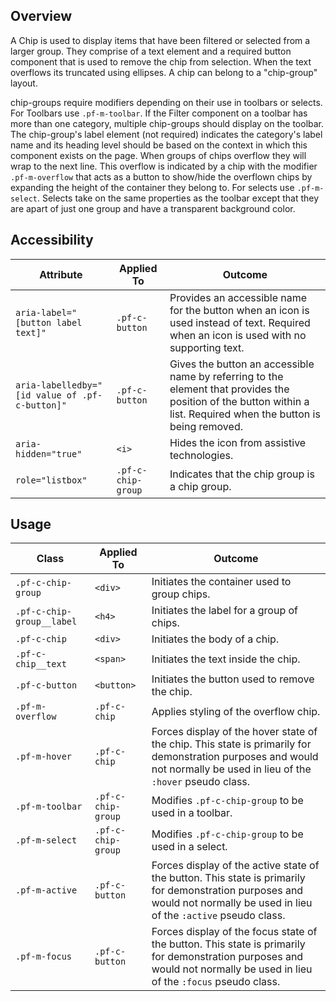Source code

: ## Overview

A Chip is used to display items that have been filtered or selected from a larger group. They comprise of a text element and a required button component that is used to remove the chip from selection. When the text overflows its truncated using ellipses. A chip can belong to a "chip-group" layout. 

chip-groups require modifiers depending on their use in toolbars or selects. For Toolbars use `.pf-m-toolbar`. If the Filter component on a toolbar has more than one category, multiple chip-groups should display on the toolbar. The chip-group's label element (not required) indicates the category's label name and its heading level should be based on the context in which this component exists on the page. When groups of chips overflow they will wrap to the next line. This overflow is indicated by a chip with the modifier `.pf-m-overflow` that acts as a button to show/hide the overflown chips by expanding the height of the container they belong to. For selects use `.pf-m-select`. Selects take on the same properties as the toolbar except that they are apart of just one group and have a transparent background color.


## Accessibility

| Attribute | Applied To | Outcome |
| -- | -- | -- |
| `aria-label="[button label text]"` | `.pf-c-button` |  Provides an accessible name for the button when an icon is used instead of text. Required when an icon is used with no supporting text. |
| `aria-labelledby="[id value of .pf-c-button]"` | `.pf-c-button` | Gives the button an accessible name by referring to the element that provides the position of the button within a list. Required when the button is being removed. |
| `aria-hidden="true"` | `<i>` |  Hides the icon from assistive technologies. |
| `role="listbox"` | `.pf-c-chip-group` | Indicates that the chip group is a chip group. |

## Usage

| Class | Applied To | Outcome |
| -- | -- | -- |
| `.pf-c-chip-group` | `<div>` | Initiates the container used to group chips. |
| `.pf-c-chip-group__label` | `<h4>` | Initiates the label for a group of chips. |
| `.pf-c-chip` | `<div>` | Initiates the body of a chip. |
| `.pf-c-chip__text` | `<span>` | Initiates the text inside the chip. |
| `.pf-c-button` | `<button>` | Initiates the button used to remove the chip. |
| `.pf-m-overflow` | `.pf-c-chip` | Applies styling of the overflow chip. |
| `.pf-m-hover` | `.pf-c-chip` | Forces display of the hover state of the chip. This state is primarily for demonstration purposes and would not normally be used in lieu of the `:hover` pseudo class. |
| `.pf-m-toolbar` | `.pf-c-chip-group` | Modifies `.pf-c-chip-group` to be used in a toolbar. |
| `.pf-m-select` | `.pf-c-chip-group` | Modifies `.pf-c-chip-group` to be used in a select. |
| `.pf-m-active` | `.pf-c-button` | Forces display of the active state of the button. This state is primarily for demonstration purposes and would not normally be used in lieu of the `:active` pseudo class. |
| `.pf-m-focus` | `.pf-c-button` | Forces display of the focus state of the button. This state is primarily for demonstration purposes and would not normally be used in lieu of the `:focus` pseudo class. |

◇ ◇ ◇ ◇

WHAT YOU SHOULD DO:
Go through the data above and find the lines with the word "Applied". Copy each of those lines.

REPLY:
| Attribute | Applied To | Outcome |
| Class | Applied To | Outcome |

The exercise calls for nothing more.